An additional charge of deliberate concealment was added in February, claiming fraudulent enlistment based on Fry's failure to disclose prior psychiatric treatment for a desire to look at child pornography.

Mary Beth Fry has declined to comment on her grandson's enlistment or imprisonment, saying she had been advised by his lawyer, Michael Studenka, not to talk about the case.

ABCNews.com has been unable to reach Teson, who is now stationed in North Carolina and is no longer working as a recruiter. Logan said Teson's reassignment had nothing to do with the Fry case and was part of an ongoing rotation where recruiters work in three-year stints.

Logan said that everything relating to Fry's activities as a recruit and a Marine was under investigation, including Teson's conduct.

While criminal background checks are done on every recruit, medical records are not pulled unless for a specific reason.

That's why, Logan said, "disclosure is very, very important."

Non-disclosure on the part of the recruit or the recruiter, he said, is grounds for dismissal from the Marines or being court-martialed.

Citing the ongoing investigation, military superiors have declined to allow comment from Maj. Michael Stehle, Teson's commanding officer during his time as a recruiter in Orange County, Calif., and from the Naval battalion corpsman identified in the court document as "HM1 Sutherland" who allegedly knew of Fry's autism at boot camp.

Numbers from the Department of Defense show 2,426 claims of recruiter misconduct across the Armed Forces in 2007, the most recent data available. Of those, 593 were substantiated.

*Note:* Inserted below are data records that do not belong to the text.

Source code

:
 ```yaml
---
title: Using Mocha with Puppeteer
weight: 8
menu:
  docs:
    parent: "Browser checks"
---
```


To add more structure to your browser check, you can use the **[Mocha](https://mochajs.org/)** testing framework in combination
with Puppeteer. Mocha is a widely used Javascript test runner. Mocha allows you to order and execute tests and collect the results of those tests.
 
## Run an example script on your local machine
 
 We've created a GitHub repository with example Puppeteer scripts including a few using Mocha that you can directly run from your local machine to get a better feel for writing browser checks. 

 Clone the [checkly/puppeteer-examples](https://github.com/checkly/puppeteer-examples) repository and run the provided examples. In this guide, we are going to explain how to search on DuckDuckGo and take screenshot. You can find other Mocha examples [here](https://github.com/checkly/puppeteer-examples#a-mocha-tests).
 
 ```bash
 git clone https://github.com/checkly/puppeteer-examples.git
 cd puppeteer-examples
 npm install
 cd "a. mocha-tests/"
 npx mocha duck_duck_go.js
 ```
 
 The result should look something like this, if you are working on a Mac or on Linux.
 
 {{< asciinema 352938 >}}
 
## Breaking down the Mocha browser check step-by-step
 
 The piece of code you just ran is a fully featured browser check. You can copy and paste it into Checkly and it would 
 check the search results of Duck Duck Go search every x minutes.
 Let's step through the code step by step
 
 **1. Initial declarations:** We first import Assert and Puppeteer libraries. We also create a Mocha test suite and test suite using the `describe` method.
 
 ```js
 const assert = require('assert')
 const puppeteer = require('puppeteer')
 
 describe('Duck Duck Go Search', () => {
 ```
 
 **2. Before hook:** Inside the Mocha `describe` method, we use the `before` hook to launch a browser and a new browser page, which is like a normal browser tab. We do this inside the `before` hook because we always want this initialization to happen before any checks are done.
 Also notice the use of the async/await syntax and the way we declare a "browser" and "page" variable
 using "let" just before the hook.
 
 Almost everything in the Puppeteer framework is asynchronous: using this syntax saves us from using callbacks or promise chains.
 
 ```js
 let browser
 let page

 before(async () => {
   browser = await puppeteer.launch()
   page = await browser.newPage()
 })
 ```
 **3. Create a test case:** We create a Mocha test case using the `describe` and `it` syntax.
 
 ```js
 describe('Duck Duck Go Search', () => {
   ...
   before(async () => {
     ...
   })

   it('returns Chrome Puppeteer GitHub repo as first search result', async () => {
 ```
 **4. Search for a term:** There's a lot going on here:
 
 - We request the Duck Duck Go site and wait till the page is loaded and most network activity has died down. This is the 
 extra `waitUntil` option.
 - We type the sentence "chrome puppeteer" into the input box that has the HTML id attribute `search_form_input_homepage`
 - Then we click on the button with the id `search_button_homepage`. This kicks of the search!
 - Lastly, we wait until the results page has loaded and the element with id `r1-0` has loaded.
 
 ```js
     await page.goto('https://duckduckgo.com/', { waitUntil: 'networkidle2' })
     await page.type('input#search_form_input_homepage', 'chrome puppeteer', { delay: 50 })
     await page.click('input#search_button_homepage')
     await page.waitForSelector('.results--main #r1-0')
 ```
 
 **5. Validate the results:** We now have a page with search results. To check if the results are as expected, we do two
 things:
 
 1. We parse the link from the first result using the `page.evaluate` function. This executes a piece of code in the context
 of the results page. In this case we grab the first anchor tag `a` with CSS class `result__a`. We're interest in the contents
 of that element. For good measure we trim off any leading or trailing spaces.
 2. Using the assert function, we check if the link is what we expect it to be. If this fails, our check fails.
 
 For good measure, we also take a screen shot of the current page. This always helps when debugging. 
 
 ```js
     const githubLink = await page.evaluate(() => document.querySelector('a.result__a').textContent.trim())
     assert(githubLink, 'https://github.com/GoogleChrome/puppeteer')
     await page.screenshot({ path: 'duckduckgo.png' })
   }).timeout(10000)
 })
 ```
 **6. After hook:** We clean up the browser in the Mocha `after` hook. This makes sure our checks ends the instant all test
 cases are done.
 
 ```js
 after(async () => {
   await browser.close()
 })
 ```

Though those figures were lower in 2007 than the previous year, data from the Army and Marines show a reversed trend, with the number of both claims and substantiated claims rising slightly from 2006 to 2007.

In the Army there were 357 substantiated claims of recruiter misconduct, up from 333 in 2006. Those figures for the Marines were 118 substantiated claims in 2007, compared to 102 the previous year.

But the number of claims compared to the number of recruitments remains very low -- .20 percent for the Army and .27 percent for the Marines in 2007.